- _TASK DIRECTIONS_
For each line of the data below that holds "documentclass", copy the line.

- _DATA SUPPLIED_
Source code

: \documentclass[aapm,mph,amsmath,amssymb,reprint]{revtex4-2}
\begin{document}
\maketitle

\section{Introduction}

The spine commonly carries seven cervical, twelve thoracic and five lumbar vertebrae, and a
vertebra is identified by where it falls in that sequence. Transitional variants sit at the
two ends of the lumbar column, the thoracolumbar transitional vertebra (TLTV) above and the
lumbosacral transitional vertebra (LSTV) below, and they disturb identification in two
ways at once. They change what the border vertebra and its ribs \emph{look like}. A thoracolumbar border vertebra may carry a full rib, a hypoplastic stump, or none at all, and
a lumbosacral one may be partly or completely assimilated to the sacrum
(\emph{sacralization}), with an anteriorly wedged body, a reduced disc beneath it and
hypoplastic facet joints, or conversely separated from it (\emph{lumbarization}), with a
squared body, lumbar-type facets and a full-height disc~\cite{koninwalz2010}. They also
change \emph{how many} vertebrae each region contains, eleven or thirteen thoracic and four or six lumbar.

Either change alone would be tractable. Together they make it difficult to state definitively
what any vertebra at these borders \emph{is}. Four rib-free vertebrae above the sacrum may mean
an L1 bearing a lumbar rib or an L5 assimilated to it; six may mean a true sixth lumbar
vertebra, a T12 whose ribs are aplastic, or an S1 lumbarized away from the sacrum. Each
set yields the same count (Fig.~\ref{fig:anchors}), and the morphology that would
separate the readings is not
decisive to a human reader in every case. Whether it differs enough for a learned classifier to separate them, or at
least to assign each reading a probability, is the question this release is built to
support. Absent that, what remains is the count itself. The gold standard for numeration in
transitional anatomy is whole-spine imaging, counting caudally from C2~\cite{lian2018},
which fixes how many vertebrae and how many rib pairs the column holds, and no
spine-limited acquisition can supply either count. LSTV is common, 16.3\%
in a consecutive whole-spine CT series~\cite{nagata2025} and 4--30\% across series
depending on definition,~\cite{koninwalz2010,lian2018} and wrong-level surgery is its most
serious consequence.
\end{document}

---

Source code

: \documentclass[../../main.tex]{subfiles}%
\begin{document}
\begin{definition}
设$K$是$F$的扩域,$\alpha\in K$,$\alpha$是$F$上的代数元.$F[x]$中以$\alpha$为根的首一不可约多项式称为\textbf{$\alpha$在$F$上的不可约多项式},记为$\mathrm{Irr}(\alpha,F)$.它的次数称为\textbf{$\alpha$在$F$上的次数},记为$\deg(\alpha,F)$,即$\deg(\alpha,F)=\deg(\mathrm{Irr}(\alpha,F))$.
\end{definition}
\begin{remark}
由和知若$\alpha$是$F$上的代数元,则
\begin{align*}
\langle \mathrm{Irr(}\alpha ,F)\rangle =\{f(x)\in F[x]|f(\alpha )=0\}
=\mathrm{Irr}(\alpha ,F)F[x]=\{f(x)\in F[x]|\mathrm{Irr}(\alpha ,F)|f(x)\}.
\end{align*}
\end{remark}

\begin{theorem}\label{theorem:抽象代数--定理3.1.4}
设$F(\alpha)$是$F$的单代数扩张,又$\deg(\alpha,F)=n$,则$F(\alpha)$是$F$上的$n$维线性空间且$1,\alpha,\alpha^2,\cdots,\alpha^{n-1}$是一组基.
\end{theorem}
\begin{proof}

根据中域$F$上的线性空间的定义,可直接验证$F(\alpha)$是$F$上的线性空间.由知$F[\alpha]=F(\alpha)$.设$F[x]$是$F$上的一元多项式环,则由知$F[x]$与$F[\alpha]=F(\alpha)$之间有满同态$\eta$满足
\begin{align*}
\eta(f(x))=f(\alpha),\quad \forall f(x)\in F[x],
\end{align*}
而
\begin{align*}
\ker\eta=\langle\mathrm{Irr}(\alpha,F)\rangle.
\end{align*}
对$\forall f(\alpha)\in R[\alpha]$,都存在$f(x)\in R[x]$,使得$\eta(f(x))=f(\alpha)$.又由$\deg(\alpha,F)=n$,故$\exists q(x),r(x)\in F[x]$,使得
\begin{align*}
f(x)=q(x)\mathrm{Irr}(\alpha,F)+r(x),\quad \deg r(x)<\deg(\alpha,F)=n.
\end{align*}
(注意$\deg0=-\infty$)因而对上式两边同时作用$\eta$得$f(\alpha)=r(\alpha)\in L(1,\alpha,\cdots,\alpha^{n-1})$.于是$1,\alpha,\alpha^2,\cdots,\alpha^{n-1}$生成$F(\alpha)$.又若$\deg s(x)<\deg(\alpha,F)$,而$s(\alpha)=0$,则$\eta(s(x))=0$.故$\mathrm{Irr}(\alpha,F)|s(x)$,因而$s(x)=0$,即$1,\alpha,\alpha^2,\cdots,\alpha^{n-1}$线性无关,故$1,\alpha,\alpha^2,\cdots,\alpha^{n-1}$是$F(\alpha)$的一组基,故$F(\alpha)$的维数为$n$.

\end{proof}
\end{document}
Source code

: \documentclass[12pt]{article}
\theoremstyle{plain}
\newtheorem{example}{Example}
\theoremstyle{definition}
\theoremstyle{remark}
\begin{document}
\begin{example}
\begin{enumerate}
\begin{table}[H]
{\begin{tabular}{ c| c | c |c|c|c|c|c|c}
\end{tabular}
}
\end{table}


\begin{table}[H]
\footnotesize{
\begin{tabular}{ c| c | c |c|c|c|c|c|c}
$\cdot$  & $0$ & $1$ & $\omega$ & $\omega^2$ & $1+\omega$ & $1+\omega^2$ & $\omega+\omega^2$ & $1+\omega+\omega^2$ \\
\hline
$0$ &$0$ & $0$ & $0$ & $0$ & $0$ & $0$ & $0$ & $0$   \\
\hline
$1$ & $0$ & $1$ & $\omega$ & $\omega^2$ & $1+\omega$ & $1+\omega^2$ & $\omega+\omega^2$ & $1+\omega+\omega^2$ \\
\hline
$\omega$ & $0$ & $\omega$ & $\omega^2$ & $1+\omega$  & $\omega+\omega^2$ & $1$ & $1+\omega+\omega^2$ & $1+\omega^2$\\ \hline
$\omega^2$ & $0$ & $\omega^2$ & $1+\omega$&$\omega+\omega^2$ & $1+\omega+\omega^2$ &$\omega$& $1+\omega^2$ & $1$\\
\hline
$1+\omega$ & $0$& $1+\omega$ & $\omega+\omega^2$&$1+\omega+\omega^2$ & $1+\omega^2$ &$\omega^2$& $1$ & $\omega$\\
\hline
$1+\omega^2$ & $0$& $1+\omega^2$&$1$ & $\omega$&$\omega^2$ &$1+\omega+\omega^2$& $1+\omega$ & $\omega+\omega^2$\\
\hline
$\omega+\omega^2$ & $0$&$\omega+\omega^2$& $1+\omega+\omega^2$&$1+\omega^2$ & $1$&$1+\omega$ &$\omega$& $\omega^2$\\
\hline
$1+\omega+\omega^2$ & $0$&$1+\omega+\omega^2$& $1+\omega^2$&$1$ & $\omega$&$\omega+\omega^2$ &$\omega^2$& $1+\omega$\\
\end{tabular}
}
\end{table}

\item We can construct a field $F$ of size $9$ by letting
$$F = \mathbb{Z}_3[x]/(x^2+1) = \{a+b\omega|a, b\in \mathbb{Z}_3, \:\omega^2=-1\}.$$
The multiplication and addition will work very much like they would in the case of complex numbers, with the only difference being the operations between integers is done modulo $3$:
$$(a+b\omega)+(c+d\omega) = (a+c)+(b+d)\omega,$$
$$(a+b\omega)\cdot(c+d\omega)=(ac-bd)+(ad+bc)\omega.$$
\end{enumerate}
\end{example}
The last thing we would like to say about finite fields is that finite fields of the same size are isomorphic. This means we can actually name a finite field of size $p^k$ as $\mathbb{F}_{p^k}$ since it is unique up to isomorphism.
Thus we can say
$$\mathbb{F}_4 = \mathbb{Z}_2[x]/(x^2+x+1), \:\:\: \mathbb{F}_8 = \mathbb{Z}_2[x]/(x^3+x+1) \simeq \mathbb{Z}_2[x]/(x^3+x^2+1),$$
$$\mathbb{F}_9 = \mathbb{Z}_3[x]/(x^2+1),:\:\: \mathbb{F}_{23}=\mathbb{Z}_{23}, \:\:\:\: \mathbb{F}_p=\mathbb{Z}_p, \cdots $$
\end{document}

- _EXERCISE ANSWER_
: \documentclass[aapm,mph,amsmath,amssymb,reprint]{revtex4-2}
: \documentclass[../../main.tex]{subfiles}%
: \documentclass[12pt]{article}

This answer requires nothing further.